Dataset entries

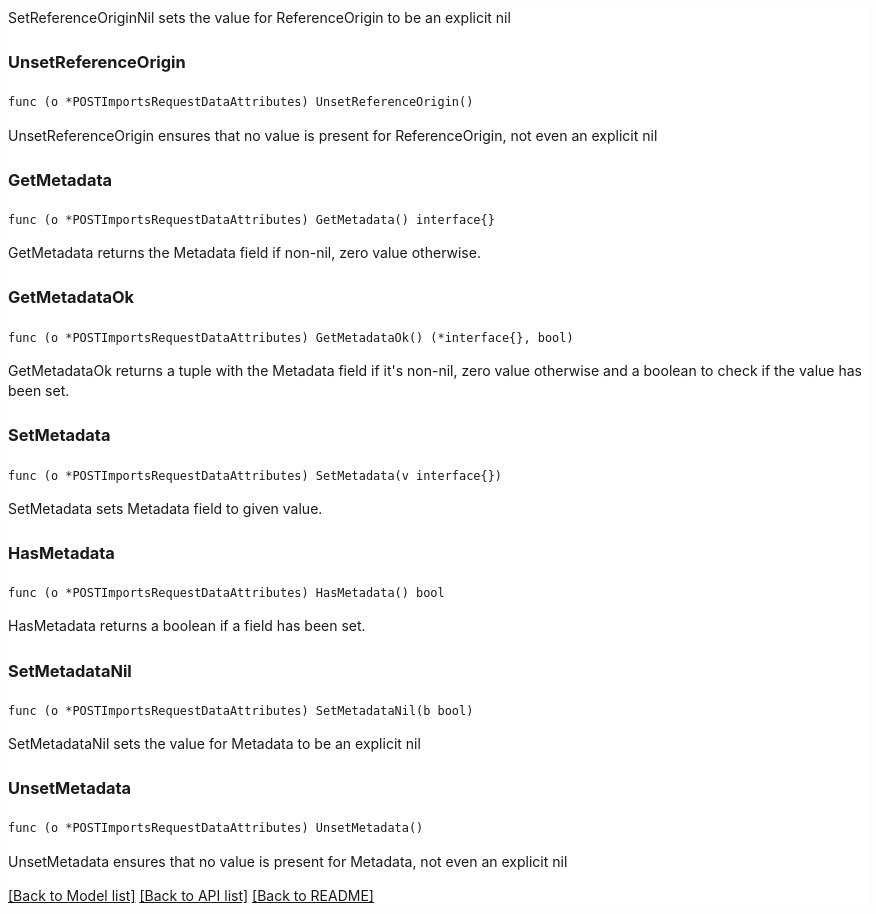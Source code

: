  SetReferenceOriginNil sets the value for ReferenceOrigin to be an explicit nil

### UnsetReferenceOrigin
`func (o *POSTImportsRequestDataAttributes) UnsetReferenceOrigin()`

UnsetReferenceOrigin ensures that no value is present for ReferenceOrigin, not even an explicit nil
### GetMetadata

`func (o *POSTImportsRequestDataAttributes) GetMetadata() interface{}`

GetMetadata returns the Metadata field if non-nil, zero value otherwise.

### GetMetadataOk

`func (o *POSTImportsRequestDataAttributes) GetMetadataOk() (*interface{}, bool)`

GetMetadataOk returns a tuple with the Metadata field if it's non-nil, zero value otherwise
and a boolean to check if the value has been set.

### SetMetadata

`func (o *POSTImportsRequestDataAttributes) SetMetadata(v interface{})`

SetMetadata sets Metadata field to given value.

### HasMetadata

`func (o *POSTImportsRequestDataAttributes) HasMetadata() bool`

HasMetadata returns a boolean if a field has been set.

### SetMetadataNil

`func (o *POSTImportsRequestDataAttributes) SetMetadataNil(b bool)`

 SetMetadataNil sets the value for Metadata to be an explicit nil

### UnsetMetadata
`func (o *POSTImportsRequestDataAttributes) UnsetMetadata()`

UnsetMetadata ensures that no value is present for Metadata, not even an explicit nil

[[Back to Model list]](../README.md#documentation-for-models) [[Back to API list]](../README.md#documentation-for-api-endpoints) [[Back to README]](../README.md)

Exercise instructions |
Which lines above run from the one containing "GetMetadata returns the" down to the one containing "### HasMetadata"? Repeat exactly those, both ends included, and nothing else.

Solution to this task |
GetMetadata returns the Metadata field if non-nil, zero value otherwise.

### GetMetadataOk

`func (o *POSTImportsRequestDataAttributes) GetMetadataOk() (*interface{}, bool)`

GetMetadataOk returns a tuple with the Metadata field if it's non-nil, zero value otherwise
and a boolean to check if the value has been set.

### SetMetadata

`func (o *POSTImportsRequestDataAttributes) SetMetadata(v interface{})`

SetMetadata sets Metadata field to given value.

### HasMetadata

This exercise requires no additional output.